# Kentucky Slingshot Hunting



## Performance Catapults (Feb 3, 2010)

Saturday, while the ECST was I full swing, I was in Lexington, KY attending the League of KY Sportsmen annual convention. Here, the Resolution for Slingshots to be accepted as an ethical means to dispatch small game, was brought to the floor to be voted on.

I was introduced by the president of the local club, and I addressed the 60 +, voting delegates from all over the state. A motion was made to pass it, then it was seconded. At that time, a vote was taken, and it passed.

What follows, is the president of the LKS will now go to the department of fish and wildlife, with the resolution.
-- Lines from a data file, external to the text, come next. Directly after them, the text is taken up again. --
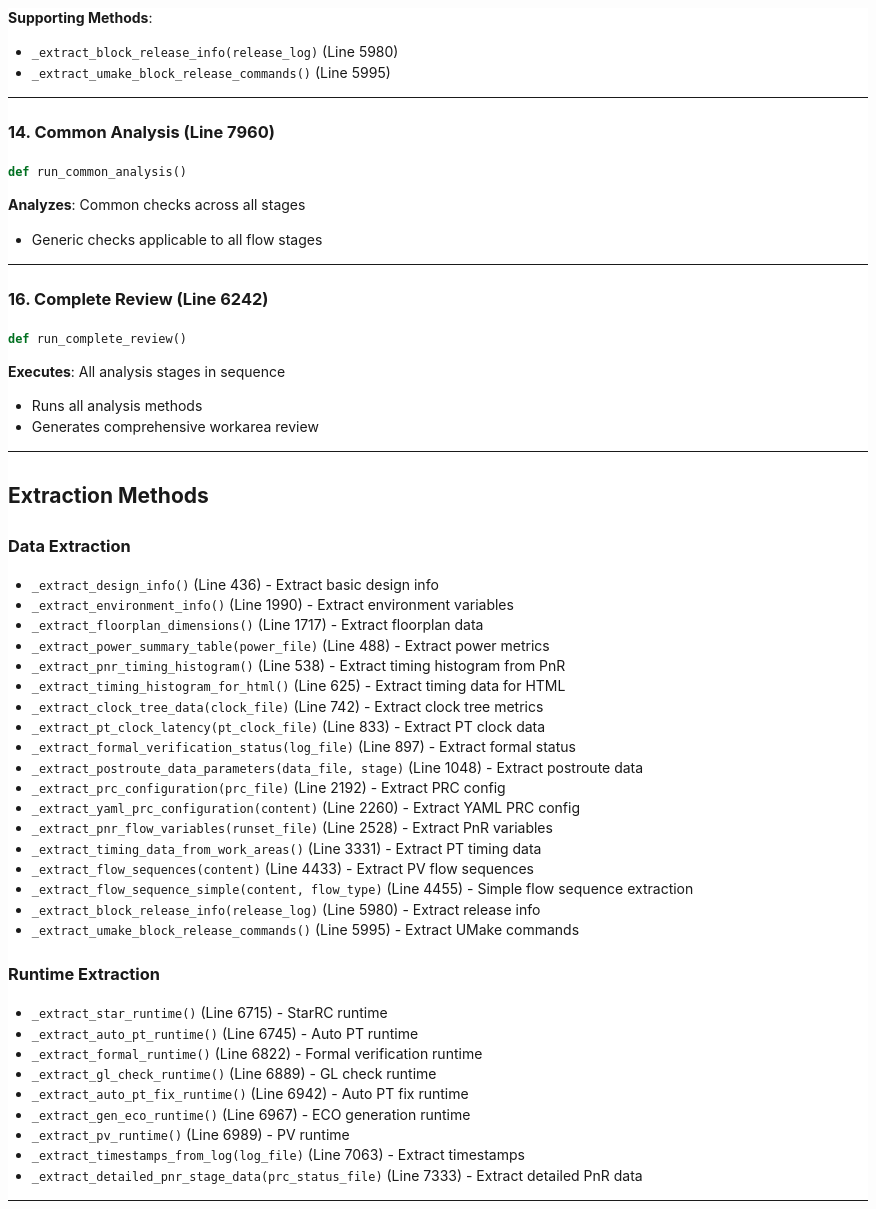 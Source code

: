 **Supporting Methods**:
- `_extract_block_release_info(release_log)` (Line 5980)
- `_extract_umake_block_release_commands()` (Line 5995)

---

### 14. Common Analysis (Line 7960)
```python
def run_common_analysis()
```
**Analyzes**: Common checks across all stages
- Generic checks applicable to all flow stages

---

### 16. Complete Review (Line 6242)
```python
def run_complete_review()
```
**Executes**: All analysis stages in sequence
- Runs all analysis methods
- Generates comprehensive workarea review

---

## Extraction Methods

### Data Extraction
- `_extract_design_info()` (Line 436) - Extract basic design info
- `_extract_environment_info()` (Line 1990) - Extract environment variables
- `_extract_floorplan_dimensions()` (Line 1717) - Extract floorplan data
- `_extract_power_summary_table(power_file)` (Line 488) - Extract power metrics
- `_extract_pnr_timing_histogram()` (Line 538) - Extract timing histogram from PnR
- `_extract_timing_histogram_for_html()` (Line 625) - Extract timing data for HTML
- `_extract_clock_tree_data(clock_file)` (Line 742) - Extract clock tree metrics
- `_extract_pt_clock_latency(pt_clock_file)` (Line 833) - Extract PT clock data
- `_extract_formal_verification_status(log_file)` (Line 897) - Extract formal status
- `_extract_postroute_data_parameters(data_file, stage)` (Line 1048) - Extract postroute data
- `_extract_prc_configuration(prc_file)` (Line 2192) - Extract PRC config
- `_extract_yaml_prc_configuration(content)` (Line 2260) - Extract YAML PRC config
- `_extract_pnr_flow_variables(runset_file)` (Line 2528) - Extract PnR variables
- `_extract_timing_data_from_work_areas()` (Line 3331) - Extract PT timing data
- `_extract_flow_sequences(content)` (Line 4433) - Extract PV flow sequences
- `_extract_flow_sequence_simple(content, flow_type)` (Line 4455) - Simple flow sequence extraction
- `_extract_block_release_info(release_log)` (Line 5980) - Extract release info
- `_extract_umake_block_release_commands()` (Line 5995) - Extract UMake commands

### Runtime Extraction
- `_extract_star_runtime()` (Line 6715) - StarRC runtime
- `_extract_auto_pt_runtime()` (Line 6745) - Auto PT runtime
- `_extract_formal_runtime()` (Line 6822) - Formal verification runtime
- `_extract_gl_check_runtime()` (Line 6889) - GL check runtime
- `_extract_auto_pt_fix_runtime()` (Line 6942) - Auto PT fix runtime
- `_extract_gen_eco_runtime()` (Line 6967) - ECO generation runtime
- `_extract_pv_runtime()` (Line 6989) - PV runtime
- `_extract_timestamps_from_log(log_file)` (Line 7063) - Extract timestamps
- `_extract_detailed_pnr_stage_data(prc_status_file)` (Line 7333) - Extract detailed PnR data

--- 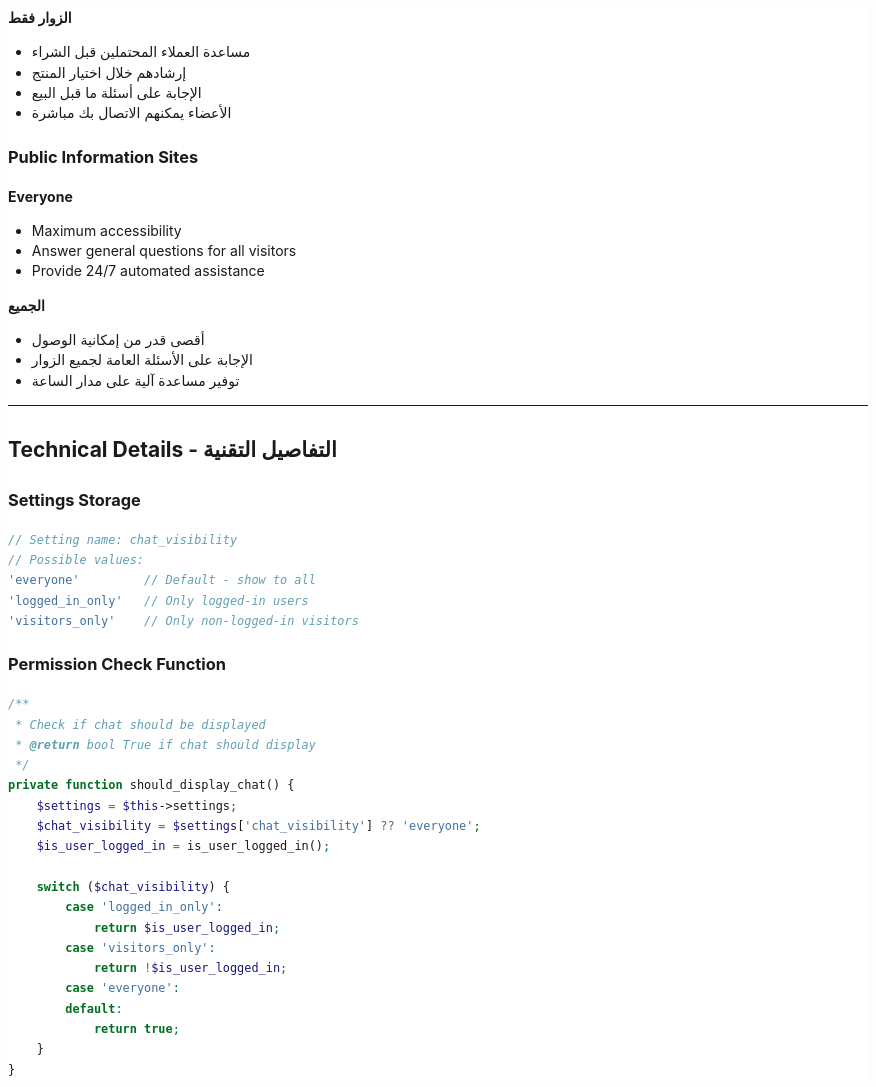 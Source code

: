 **الزوار فقط**
- مساعدة العملاء المحتملين قبل الشراء
- إرشادهم خلال اختيار المنتج
- الإجابة على أسئلة ما قبل البيع
- الأعضاء يمكنهم الاتصال بك مباشرة

### Public Information Sites
**Everyone**
- Maximum accessibility
- Answer general questions for all visitors
- Provide 24/7 automated assistance

**الجميع**
- أقصى قدر من إمكانية الوصول
- الإجابة على الأسئلة العامة لجميع الزوار
- توفير مساعدة آلية على مدار الساعة

---

## Technical Details - التفاصيل التقنية

### Settings Storage
```php
// Setting name: chat_visibility
// Possible values:
'everyone'         // Default - show to all
'logged_in_only'   // Only logged-in users
'visitors_only'    // Only non-logged-in visitors
```

### Permission Check Function
```php
/**
 * Check if chat should be displayed
 * @return bool True if chat should display
 */
private function should_display_chat() {
    $settings = $this->settings;
    $chat_visibility = $settings['chat_visibility'] ?? 'everyone';
    $is_user_logged_in = is_user_logged_in();
    
    switch ($chat_visibility) {
        case 'logged_in_only':
            return $is_user_logged_in;
        case 'visitors_only':
            return !$is_user_logged_in;
        case 'everyone':
        default:
            return true;
    }
}
```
The F&W will have to make this a priority discussion, and vote to make it law.

A big thanks goes out to Jaximus for his design of the brochure I passed out to the delegates, and thanks again to the vendors who contributed to the ad in KY Outdoors magazine.

I'm very optimistic we will be able to hunt small game with slingshots in the near future.


----------



## quarterinmynose (Jan 21, 2012)

Right on.

Nice work Jim. I know it's not quite over, but you brought to the table and made things happen.


----------



## Charles (Aug 26, 2010)

Congratulations to all of you on a job well done!!!! Your presentation seemed to be very professional, which is what was needed. Now I wish you the best of luck on getting that final law passed.

Cheers ..... Charles


----------



## Jaximus (Jun 1, 2013)

Looks like all your hard work is paying off, Jim. Hopefully this will act as a springboard to help get slingshots officially recognized as legitimate hunting tools in other states across the country.

When this passes I'll drive down and we can bust some squirrels together.


----------



## Performance Catapults (Feb 3, 2010)

Jaximus said:


> Looks like all your hard work is paying off, Jim. Hopefully this will act as a springboard to help get slingshots officially recognized as legitimate hunting tools in other states across the country.
> 
> When this passes I'll drive down and we can bust some squirrels together.


You got it!


----------



## lead__belly (Jun 11, 2014)

Thanks for getting the ball rolling, hopefully we can squirrel hunt with slingshots this fall.


----------



## Quash (Aug 8, 2014)

I just decided I wanted to get into slingshot hunting a few days ago, only to discover it was not legal in Kentucky. I found this post through searching and was very releaved that progress is being made on the legality. I'm awaiting my first kit so I can start practicing, but I will eagerly be checking up on the legalization process. Is there a better place to follow the progress or check on it? I'd also be glad to help if needed. I'm not sure what I could do, or if any help is needed at this point but please message me if I can. Thank you for all of your hard work.


----------



## Performance Catapults (Feb 3, 2010)

This coming Nov.6th, 2015, I will be addressing the KY Dept of Wildlife Commission for the third time. Since the last meeting, I've been able to gather a lot more information that benefits slingshot hunting.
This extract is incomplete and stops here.